Constraining the Galactic bar using the M92 stellar stream

TL;DR

This paper uses spectroscopic data of the M92 stellar stream to constrain the Milky Way's bar pattern speed, providing new insights into the galaxy's inner gravitational potential.

Contribution

First spectroscopic confirmation of the M92 stream and its use to estimate the Milky Way's bar pattern speed through comparison with mock streams.

Findings

Estimated the MW bar pattern speed as 29.1 km/s/kpc.

Confirmed the existence of the M92 stream with spectroscopic data.

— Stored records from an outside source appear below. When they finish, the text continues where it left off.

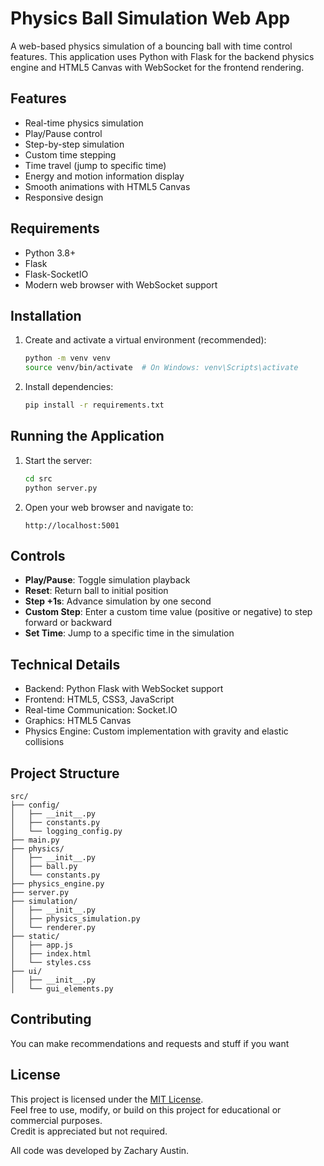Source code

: # Physics Ball Simulation Web App

A web-based physics simulation of a bouncing ball with time control features. This application uses Python with Flask for the backend physics engine and HTML5 Canvas with WebSocket for the frontend rendering.

## Features

- Real-time physics simulation
- Play/Pause control
- Step-by-step simulation
- Custom time stepping
- Time travel (jump to specific time)
- Energy and motion information display
- Smooth animations with HTML5 Canvas
- Responsive design

## Requirements

- Python 3.8+
- Flask
- Flask-SocketIO
- Modern web browser with WebSocket support

## Installation

1. Create and activate a virtual environment (recommended):
   ```bash
   python -m venv venv
   source venv/bin/activate  # On Windows: venv\Scripts\activate
   ```

2. Install dependencies:
   ```bash
   pip install -r requirements.txt
   ```

## Running the Application

1. Start the server:
   ```bash
   cd src
   python server.py
   ```

2. Open your web browser and navigate to:
   ```
   http://localhost:5001
   ```

## Controls

- **Play/Pause**: Toggle simulation playback
- **Reset**: Return ball to initial position
- **Step +1s**: Advance simulation by one second
- **Custom Step**: Enter a custom time value (positive or negative) to step forward or backward
- **Set Time**: Jump to a specific time in the simulation

## Technical Details

- Backend: Python Flask with WebSocket support
- Frontend: HTML5, CSS3, JavaScript
- Real-time Communication: Socket.IO
- Graphics: HTML5 Canvas
- Physics Engine: Custom implementation with gravity and elastic collisions

## Project Structure

```
src/
├── config/
│   ├── __init__.py
│   ├── constants.py
│   └── logging_config.py
├── main.py
├── physics/
│   ├── __init__.py
│   ├── ball.py
│   └── constants.py
├── physics_engine.py
├── server.py
├── simulation/
│   ├── __init__.py
│   ├── physics_simulation.py
│   └── renderer.py
├── static/
│   ├── app.js
│   ├── index.html
│   └── styles.css
├── ui/
│   ├── __init__.py
│   └── gui_elements.py
```

## Contributing

You can make recommendations and requests and stuff if you want

## License

This project is licensed under the [MIT License](./LICENSE).  
Feel free to use, modify, or build on this project for educational or commercial purposes.  
Credit is appreciated but not required.

All code was developed by Zachary Austin.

Provided the first probabilistic inference of bar properties using a stellar stream.

Abstract

Stellar streams are excellent probes of the gravitational potential in which they evolve. In the Milky Way (MW), globular cluster (GC) streams are routinely used to infer properties about time-dependent perturbations of the underlying potential. This implies that streams with Galactocentric radii small enough to be perturbed by the MW bar should offer constraints on it, such as its pattern speed, which currently has a wide range of values reported in the literature and is important when studying stellar kinematics. The GC M92 has a small pericentre and should be affected by the bar. It has a diffuse stellar stream, but confirming stream members has previously been hindered by a lack of spectroscopic data. In this paper, we use Dark Energy Spectroscopic Instrument (DESI) observations together with photometric and astrometric data to obtain spectroscopic members of the M92 stream for the first time. We identify a clear spatial distribution and gradients in distance moduli, proper motions, and radial velocities that confirm the stream's existence. We compare the observed stream to mock streams generated in different barred potentials and estimate the MW bar's pattern speed $\Omega = 29.1^{+0.7}_{-0.4}$ km s$^{-1}$ kpc$^{-1}$ and $\dot \Omega = 0.7^{+3.5}_{-2.3}$ km s$^{-1}$ kpc$^{-1}$ Gyr$^{-1}$. This is the first time a stellar stream is used to probabilistically infer these bar properties, and it opens up an exciting realm of inner Galactic potential characterisation using stellar streams.